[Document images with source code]

= Beginning of Section =

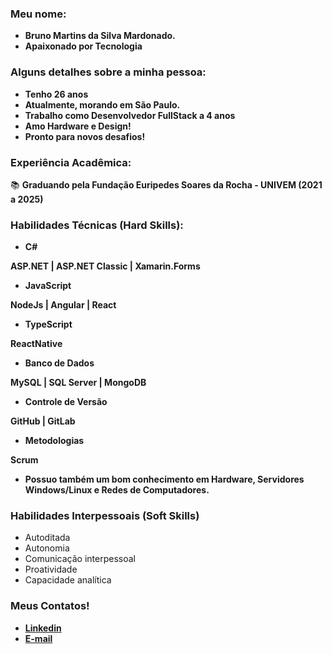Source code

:### Meu nome:
- <b> Bruno Martins da Silva Mardonado.
- Apaixonado por Tecnologia </b>

### Alguns detalhes sobre a minha pessoa:

- <b>Tenho 26 anos
- Atualmente, morando em São Paulo.
- Trabalho como Desenvolvedor FullStack a 4 anos 
- Amo Hardware e Design!
- Pronto para novos desafios!</b>

### Experiência Acadêmica:
📚 <b>Graduando pela Fundação Euripedes Soares da Rocha - UNIVEM (2021 a 2025)</b>

### Habilidades Técnicas (Hard Skills):

- <b>C#

ASP.NET | ASP.NET Classic | Xamarin.Forms

- JavaScript

NodeJs | Angular | React

- TypeScript

ReactNative

- Banco de Dados

MySQL | SQL Server | MongoDB

- Controle de Versão

GitHub | GitLab

- Metodologias

Scrum 

- Possuo também um bom conhecimento em Hardware, Servidores Windows/Linux e Redes de Computadores.</b>

### Habilidades Interpessoais (Soft Skills)
- Autoditada
- Autonomia
- Comunicação interpessoal
- Proatividade
- Capacidade analítica

### Meus Contatos!
- <b>[Linkedin](https://www.linkedin.com/in/bruno-martins-81aa291a4/)</b>
- <b>[E-mail](mailto:brunosilvamardonado@gmail.com)</b>
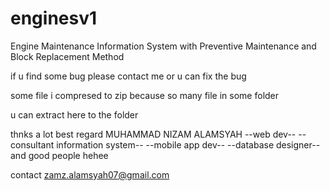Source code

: # enginesv1
Engine Maintenance Information System with Preventive Maintenance and Block Replacement Method

if u find some bug please contact me or u can fix the bug

some file i compresed to zip because so many file in some folder

u can extract here to the folder


thnks a lot
best regard
MUHAMMAD NIZAM ALAMSYAH
--web dev--
--consultant information system--
--mobile app dev--
--database designer--
and good people hehee

contact zamz.alamsyah07@gmail.com
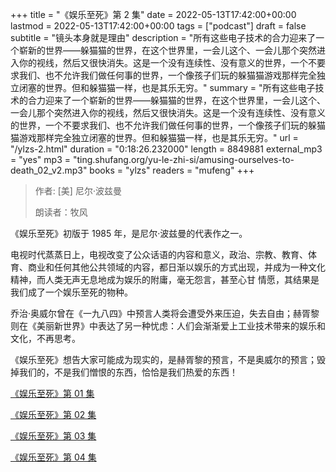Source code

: +++
title = "《娱乐至死》第 2 集"
date = 2022-05-13T17:42:00+00:00
lastmod = 2022-05-13T17:42:00+00:00
tags = ["podcast"]
draft = false
subtitle = "镜头本身就是理由"
description = "所有这些电子技术的合力迎来了一个崭新的世界——躲猫猫的世界，在这个世界里，一会儿这个、一会儿那个突然进入你的视线，然后又很快消失。这是一个没有连续性、没有意义的世界，一个不要求我们、也不允许我们做任何事的世界，一个像孩子们玩的躲猫猫游戏那样完全独立闭塞的世界。但和躲猫猫一样，也是其乐无穷。"
summary = "所有这些电子技术的合力迎来了一个崭新的世界——躲猫猫的世界，在这个世界里，一会儿这个、一会儿那个突然进入你的视线，然后又很快消失。这是一个没有连续性、没有意义的世界，一个不要求我们、也不允许我们做任何事的世界，一个像孩子们玩的躲猫猫游戏那样完全独立闭塞的世界。但和躲猫猫一样，也是其乐无穷。"
url = "/ylzs-2.html"
duration = "0:18:26.232000"
length = 8849881
external_mp3 = "yes"
mp3 = "ting.shufang.org/yu-le-zhi-si/amusing-ourselves-to-death_02_v2.mp3"
books = "ylzs"
readers = "mufeng"
+++

> 作者: [美] 尼尔·波兹曼
>
> 朗读者：牧风

《娱乐至死》初版于 1985 年，是尼尔·波兹曼的代表作之一。

电视时代蒸蒸日上，电视改变了公众话语的内容和意义，政治、宗教、教育、体育、商业和任何其他公共领域的内容，都日渐以娱乐的方式出现，并成为一种文化精神，而人类无声无息地成为娱乐的附庸，毫无怨言，甚至心甘 情愿，其结果是我们成了一个娱乐至死的物种。

乔治·奥威尔曾在《一九八四》中预言人类将会遭受外来压迫，失去自由；赫胥黎则在《美丽新世界》中表达了另一种忧虑：人们会渐渐爱上工业技术带来的娱乐和文化，不再思考。

《娱乐至死》想告大家可能成为现实的，是赫胥黎的预言，不是奥威尔的预言；毁掉我们的，不是我们憎恨的东西，恰恰是我们热爱的东西！

[《娱乐至死》第 01 集](./ylzs-1.html)

[《娱乐至死》第 02 集](./ylzs-2.html)

[《娱乐至死》第 03 集](./ylzs-3.html)

[《娱乐至死》第 04 集](./ylzs-4.html)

= End of Section =

**HOW TO COMPLETE THIS TASK**
Please repeat exactly the lines from the one containing "### Meus Contatos!" through the end of the entries, both included, omitting pictures.

**THE COMPLETED TASK**
### Meus Contatos!
- <b>[Linkedin](https://www.linkedin.com/in/bruno-martins-81aa291a4/)</b>
- <b>[E-mail](mailto:brunosilvamardonado@gmail.com)</b>
Source code

: # enginesv1
Engine Maintenance Information System with Preventive Maintenance and Block Replacement Method

if u find some bug please contact me or u can fix the bug

some file i compresed to zip because so many file in some folder

u can extract here to the folder


thnks a lot
best regard
MUHAMMAD NIZAM ALAMSYAH
--web dev--
--consultant information system--
--mobile app dev--
--database designer--
and good people hehee

contact zamz.alamsyah07@gmail.com
Source code

: +++
title = "《娱乐至死》第 2 集"
date = 2022-05-13T17:42:00+00:00
lastmod = 2022-05-13T17:42:00+00:00
tags = ["podcast"]
draft = false
subtitle = "镜头本身就是理由"
description = "所有这些电子技术的合力迎来了一个崭新的世界——躲猫猫的世界，在这个世界里，一会儿这个、一会儿那个突然进入你的视线，然后又很快消失。这是一个没有连续性、没有意义的世界，一个不要求我们、也不允许我们做任何事的世界，一个像孩子们玩的躲猫猫游戏那样完全独立闭塞的世界。但和躲猫猫一样，也是其乐无穷。"
summary = "所有这些电子技术的合力迎来了一个崭新的世界——躲猫猫的世界，在这个世界里，一会儿这个、一会儿那个突然进入你的视线，然后又很快消失。这是一个没有连续性、没有意义的世界，一个不要求我们、也不允许我们做任何事的世界，一个像孩子们玩的躲猫猫游戏那样完全独立闭塞的世界。但和躲猫猫一样，也是其乐无穷。"
url = "/ylzs-2.html"
duration = "0:18:26.232000"
length = 8849881
external_mp3 = "yes"
mp3 = "ting.shufang.org/yu-le-zhi-si/amusing-ourselves-to-death_02_v2.mp3"
books = "ylzs"
readers = "mufeng"
+++

> 作者: [美] 尼尔·波兹曼
>
> 朗读者：牧风

《娱乐至死》初版于 1985 年，是尼尔·波兹曼的代表作之一。

电视时代蒸蒸日上，电视改变了公众话语的内容和意义，政治、宗教、教育、体育、商业和任何其他公共领域的内容，都日渐以娱乐的方式出现，并成为一种文化精神，而人类无声无息地成为娱乐的附庸，毫无怨言，甚至心甘 情愿，其结果是我们成了一个娱乐至死的物种。

乔治·奥威尔曾在《一九八四》中预言人类将会遭受外来压迫，失去自由；赫胥黎则在《美丽新世界》中表达了另一种忧虑：人们会渐渐爱上工业技术带来的娱乐和文化，不再思考。

《娱乐至死》想告大家可能成为现实的，是赫胥黎的预言，不是奥威尔的预言；毁掉我们的，不是我们憎恨的东西，恰恰是我们热爱的东西！

[《娱乐至死》第 01 集](./ylzs-1.html)

[《娱乐至死》第 02 集](./ylzs-2.html)

[《娱乐至死》第 03 集](./ylzs-3.html)

[《娱乐至死》第 04 集](./ylzs-4.html)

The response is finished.